When secondary structure scoring is used, the intrastrand-penalty is subtracted from the score for each gap opened within a strand (18 by default). When secondary structure scoring is not used, a generic gap penalty (see gapOpen) is used instead.
When secondary structure scoring is used, the other-penalty is subtracted from the score for each gap opened that is not within a helix or strand (6 by default). When secondary structure scoring is not used, a generic gap penalty (see gapOpen) is used instead.
When secondary structure scoring is used, helix-helix-score is the value added to the secondary structure term for aligning a residue in a helix with a residue in a helix (default 6).
When secondary structure scoring is used, strand-strand-score is the value added to the secondary structure term for aligning a residue in a strand with a residue in a strand (default 6).
When secondary structure scoring is used, other-other-score is the value added to the secondary structure term for aligning a non-helix, non-strand residue with a non-helix, non-strand residue (default 4).

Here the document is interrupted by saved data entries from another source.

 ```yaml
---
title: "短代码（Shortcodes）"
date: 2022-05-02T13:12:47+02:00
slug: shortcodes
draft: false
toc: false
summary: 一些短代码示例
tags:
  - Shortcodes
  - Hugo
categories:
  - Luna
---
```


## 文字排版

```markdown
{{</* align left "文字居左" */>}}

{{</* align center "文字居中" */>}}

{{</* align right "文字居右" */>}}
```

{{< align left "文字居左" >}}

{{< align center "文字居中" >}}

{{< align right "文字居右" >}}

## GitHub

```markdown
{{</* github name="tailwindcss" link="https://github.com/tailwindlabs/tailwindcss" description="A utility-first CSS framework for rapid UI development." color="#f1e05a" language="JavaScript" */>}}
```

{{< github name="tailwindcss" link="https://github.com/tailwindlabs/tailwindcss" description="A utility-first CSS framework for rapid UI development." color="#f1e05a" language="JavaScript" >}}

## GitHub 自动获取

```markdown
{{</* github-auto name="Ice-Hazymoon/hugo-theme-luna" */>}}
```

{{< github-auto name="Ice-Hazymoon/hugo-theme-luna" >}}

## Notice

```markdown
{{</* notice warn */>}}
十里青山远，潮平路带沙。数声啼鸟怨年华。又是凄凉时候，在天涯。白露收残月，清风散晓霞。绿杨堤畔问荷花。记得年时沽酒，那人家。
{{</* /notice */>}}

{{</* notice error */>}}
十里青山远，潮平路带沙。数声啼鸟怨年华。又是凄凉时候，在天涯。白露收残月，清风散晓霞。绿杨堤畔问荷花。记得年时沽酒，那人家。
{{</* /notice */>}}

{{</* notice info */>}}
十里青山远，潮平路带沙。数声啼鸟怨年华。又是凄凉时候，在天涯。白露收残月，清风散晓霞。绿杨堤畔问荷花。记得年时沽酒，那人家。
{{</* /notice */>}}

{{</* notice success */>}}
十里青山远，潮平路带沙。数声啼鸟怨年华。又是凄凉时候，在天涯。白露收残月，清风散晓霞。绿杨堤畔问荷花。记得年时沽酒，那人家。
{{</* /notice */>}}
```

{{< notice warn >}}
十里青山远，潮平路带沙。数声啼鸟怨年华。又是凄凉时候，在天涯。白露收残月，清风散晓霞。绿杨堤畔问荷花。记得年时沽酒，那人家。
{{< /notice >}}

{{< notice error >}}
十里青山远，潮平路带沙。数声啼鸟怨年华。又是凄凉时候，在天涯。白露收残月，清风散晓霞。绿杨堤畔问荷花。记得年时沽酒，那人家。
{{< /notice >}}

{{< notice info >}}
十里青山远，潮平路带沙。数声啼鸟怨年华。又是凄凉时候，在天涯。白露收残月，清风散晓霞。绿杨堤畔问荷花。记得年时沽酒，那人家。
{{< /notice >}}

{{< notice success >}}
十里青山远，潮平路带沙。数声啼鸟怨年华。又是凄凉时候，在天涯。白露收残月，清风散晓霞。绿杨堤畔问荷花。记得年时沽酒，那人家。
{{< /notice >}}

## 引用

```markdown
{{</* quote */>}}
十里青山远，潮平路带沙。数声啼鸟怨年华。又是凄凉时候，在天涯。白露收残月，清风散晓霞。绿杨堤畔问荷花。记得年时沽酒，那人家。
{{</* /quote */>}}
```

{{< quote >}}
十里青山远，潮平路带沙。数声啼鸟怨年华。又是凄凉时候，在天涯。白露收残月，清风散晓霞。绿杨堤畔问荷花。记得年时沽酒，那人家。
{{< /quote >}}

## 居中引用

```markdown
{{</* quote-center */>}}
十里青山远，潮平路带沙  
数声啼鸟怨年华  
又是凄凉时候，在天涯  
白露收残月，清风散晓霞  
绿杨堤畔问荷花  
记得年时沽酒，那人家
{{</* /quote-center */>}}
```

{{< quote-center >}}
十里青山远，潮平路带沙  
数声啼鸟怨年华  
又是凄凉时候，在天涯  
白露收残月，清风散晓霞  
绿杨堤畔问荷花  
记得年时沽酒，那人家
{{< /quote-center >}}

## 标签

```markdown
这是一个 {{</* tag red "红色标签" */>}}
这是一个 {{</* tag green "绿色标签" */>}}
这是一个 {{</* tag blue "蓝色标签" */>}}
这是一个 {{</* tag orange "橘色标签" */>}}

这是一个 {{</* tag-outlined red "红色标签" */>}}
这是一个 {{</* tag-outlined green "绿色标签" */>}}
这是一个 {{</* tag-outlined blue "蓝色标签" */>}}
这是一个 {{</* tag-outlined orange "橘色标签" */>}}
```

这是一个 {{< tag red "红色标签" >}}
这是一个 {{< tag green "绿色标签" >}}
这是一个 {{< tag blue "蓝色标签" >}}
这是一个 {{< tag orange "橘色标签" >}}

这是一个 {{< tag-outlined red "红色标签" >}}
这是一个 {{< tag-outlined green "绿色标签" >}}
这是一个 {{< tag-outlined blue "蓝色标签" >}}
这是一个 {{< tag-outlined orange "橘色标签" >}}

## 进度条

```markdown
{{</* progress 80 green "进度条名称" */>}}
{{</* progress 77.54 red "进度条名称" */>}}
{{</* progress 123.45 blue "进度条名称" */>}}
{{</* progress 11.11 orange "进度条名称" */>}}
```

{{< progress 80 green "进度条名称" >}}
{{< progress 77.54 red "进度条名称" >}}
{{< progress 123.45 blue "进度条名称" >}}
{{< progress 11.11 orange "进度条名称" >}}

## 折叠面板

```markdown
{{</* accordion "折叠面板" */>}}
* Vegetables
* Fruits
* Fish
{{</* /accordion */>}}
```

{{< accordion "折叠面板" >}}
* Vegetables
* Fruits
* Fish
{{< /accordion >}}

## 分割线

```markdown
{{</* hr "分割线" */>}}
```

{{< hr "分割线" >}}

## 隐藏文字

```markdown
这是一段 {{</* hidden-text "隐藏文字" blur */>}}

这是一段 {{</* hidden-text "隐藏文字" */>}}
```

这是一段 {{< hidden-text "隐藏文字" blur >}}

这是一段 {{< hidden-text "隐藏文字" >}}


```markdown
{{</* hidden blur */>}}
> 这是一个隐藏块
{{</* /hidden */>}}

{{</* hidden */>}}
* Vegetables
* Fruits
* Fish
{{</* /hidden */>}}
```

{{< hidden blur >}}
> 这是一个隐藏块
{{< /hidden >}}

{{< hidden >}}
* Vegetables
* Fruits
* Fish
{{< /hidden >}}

When secondary structure scoring is used, helix-strand-score is the value added to the secondary structure term for aligning a residue in a helix with a residue in a strand (default -9).
When secondary structure scoring is used, helix-other-score is the value added to the secondary structure term for aligning a residue in a helix with a non-helix, non-strand residue (default -6).
When secondary structure scoring is used, strand-other-score is the value added to the secondary structure term for aligning a residue in a strand with a non-helix, non-strand residue (default -6).